**What this task involves**: Only the lines below starting at the one containing "de cada ferramenta" and ending at the one containing "Acesse a página de download do Ventoy" belong in the answer, each copied exactly.
Study material START
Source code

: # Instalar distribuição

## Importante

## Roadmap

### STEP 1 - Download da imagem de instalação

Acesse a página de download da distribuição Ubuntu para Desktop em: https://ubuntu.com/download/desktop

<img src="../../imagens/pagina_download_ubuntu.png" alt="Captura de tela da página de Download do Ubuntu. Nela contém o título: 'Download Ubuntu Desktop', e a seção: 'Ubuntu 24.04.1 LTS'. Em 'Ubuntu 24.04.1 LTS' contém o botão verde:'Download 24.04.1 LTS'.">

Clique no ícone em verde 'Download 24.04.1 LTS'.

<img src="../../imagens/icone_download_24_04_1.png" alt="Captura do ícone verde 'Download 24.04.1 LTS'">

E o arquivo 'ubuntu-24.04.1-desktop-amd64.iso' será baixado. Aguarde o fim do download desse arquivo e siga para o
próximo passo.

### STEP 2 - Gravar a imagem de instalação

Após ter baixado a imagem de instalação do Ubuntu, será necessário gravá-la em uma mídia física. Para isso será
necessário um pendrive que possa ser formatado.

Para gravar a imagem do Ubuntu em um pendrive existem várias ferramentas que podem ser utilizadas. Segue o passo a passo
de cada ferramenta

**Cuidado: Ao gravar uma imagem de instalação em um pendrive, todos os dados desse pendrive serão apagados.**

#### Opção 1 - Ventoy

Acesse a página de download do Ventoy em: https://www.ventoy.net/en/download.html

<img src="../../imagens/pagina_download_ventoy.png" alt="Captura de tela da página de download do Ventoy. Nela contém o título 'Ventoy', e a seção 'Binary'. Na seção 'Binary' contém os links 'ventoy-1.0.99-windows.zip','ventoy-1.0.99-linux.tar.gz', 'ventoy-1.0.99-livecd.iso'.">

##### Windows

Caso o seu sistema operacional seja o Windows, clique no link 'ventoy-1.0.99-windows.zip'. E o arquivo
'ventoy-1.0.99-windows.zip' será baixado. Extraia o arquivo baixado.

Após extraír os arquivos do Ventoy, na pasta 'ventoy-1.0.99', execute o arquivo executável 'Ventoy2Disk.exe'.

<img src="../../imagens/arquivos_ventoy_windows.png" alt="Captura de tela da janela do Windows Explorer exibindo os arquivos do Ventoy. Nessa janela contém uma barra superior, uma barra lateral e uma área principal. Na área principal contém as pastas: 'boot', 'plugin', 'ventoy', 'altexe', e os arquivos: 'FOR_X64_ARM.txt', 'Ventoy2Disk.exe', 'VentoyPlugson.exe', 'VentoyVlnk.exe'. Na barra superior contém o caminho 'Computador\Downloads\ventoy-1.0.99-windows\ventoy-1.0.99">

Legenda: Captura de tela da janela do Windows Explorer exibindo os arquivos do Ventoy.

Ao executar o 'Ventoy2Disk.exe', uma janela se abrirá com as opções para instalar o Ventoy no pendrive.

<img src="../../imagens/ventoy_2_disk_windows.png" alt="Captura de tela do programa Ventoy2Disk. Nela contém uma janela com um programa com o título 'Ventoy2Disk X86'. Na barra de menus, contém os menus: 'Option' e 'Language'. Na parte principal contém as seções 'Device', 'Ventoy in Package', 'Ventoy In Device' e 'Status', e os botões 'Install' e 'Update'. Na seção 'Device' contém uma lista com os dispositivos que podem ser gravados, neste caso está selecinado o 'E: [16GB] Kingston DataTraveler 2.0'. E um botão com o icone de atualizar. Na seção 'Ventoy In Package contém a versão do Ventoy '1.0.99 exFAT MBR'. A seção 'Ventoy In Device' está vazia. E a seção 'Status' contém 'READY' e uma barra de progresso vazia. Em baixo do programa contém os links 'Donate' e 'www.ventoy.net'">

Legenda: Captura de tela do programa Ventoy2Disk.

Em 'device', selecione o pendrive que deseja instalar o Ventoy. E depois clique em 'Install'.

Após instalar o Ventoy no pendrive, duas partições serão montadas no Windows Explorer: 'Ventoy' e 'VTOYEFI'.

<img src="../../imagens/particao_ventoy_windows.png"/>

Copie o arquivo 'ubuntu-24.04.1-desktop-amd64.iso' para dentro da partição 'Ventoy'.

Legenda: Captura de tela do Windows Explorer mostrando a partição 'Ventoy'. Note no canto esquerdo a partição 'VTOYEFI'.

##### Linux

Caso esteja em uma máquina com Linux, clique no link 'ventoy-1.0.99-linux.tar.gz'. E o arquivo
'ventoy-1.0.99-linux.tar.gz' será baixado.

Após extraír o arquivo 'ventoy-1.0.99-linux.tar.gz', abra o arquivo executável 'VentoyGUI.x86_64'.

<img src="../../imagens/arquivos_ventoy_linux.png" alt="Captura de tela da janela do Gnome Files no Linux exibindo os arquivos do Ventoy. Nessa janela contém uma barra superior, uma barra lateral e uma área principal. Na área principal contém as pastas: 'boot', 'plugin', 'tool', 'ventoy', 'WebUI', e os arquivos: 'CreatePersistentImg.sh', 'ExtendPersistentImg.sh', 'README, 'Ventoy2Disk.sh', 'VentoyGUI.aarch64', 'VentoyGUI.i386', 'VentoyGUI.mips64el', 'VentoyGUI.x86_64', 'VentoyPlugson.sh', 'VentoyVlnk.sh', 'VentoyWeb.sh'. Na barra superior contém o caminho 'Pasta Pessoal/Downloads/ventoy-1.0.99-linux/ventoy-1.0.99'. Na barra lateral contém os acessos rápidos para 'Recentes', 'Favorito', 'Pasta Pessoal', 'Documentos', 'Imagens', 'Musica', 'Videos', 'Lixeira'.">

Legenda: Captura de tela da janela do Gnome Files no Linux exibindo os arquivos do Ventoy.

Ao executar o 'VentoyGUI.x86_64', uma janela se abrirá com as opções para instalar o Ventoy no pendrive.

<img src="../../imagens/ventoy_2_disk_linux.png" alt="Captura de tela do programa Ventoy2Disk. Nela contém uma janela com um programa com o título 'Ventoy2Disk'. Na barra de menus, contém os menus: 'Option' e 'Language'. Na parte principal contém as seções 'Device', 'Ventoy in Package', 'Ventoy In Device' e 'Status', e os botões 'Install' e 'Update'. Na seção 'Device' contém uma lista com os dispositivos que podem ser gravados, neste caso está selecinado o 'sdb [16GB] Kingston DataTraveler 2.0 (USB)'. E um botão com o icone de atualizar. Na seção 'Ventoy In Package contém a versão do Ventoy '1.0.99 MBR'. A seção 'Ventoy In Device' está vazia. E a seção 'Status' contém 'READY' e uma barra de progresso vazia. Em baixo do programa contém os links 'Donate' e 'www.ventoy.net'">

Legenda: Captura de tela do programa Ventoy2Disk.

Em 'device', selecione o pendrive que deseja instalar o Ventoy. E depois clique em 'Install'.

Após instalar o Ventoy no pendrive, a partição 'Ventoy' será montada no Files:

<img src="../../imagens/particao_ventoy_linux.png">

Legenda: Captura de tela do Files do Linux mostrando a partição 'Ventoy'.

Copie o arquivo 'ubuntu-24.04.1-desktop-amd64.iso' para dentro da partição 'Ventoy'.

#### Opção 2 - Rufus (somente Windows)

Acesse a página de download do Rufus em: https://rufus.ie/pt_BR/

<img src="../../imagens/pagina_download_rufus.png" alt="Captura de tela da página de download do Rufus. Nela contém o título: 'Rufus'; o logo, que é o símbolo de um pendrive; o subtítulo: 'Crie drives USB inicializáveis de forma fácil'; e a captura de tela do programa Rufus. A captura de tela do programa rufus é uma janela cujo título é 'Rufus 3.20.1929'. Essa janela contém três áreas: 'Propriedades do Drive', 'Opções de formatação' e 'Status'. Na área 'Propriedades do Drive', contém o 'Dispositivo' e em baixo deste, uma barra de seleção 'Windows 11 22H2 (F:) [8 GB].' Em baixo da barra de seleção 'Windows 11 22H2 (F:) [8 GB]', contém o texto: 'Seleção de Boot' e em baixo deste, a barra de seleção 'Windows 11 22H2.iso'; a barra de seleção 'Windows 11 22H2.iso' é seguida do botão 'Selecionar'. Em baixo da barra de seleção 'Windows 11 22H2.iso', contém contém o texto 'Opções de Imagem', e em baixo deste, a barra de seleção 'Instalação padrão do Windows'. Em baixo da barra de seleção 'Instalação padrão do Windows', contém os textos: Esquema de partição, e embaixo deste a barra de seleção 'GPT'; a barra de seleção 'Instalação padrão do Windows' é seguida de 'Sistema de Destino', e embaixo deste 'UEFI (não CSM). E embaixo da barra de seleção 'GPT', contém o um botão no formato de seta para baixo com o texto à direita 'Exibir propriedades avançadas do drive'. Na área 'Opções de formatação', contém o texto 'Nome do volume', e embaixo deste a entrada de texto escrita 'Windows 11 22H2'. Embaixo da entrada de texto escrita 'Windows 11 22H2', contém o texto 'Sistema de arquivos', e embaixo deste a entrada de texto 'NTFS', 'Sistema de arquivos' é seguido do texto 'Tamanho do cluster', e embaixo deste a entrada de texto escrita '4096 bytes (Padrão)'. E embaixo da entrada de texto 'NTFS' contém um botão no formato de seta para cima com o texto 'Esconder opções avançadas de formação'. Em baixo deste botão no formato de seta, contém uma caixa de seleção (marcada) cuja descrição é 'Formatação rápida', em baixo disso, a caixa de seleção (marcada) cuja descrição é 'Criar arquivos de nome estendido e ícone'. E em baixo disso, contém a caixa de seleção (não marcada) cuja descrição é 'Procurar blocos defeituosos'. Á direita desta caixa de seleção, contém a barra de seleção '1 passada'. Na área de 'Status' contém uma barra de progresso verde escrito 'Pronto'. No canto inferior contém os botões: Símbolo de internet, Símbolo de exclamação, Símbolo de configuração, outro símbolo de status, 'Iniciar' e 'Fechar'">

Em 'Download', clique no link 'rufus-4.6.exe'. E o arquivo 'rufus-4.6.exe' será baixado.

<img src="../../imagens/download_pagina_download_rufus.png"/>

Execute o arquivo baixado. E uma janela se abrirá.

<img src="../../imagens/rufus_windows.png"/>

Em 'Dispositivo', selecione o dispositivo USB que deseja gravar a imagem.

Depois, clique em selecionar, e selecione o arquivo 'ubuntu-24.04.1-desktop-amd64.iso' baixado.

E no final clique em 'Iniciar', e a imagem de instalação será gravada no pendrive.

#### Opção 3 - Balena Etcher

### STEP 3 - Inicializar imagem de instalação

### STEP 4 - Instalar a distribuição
Study material END
**Answer**:
de cada ferramenta

**Cuidado: Ao gravar uma imagem de instalação em um pendrive, todos os dados desse pendrive serão apagados.**

#### Opção 1 - Ventoy

Acesse a página de download do Ventoy em: https://www.ventoy.net/en/download.html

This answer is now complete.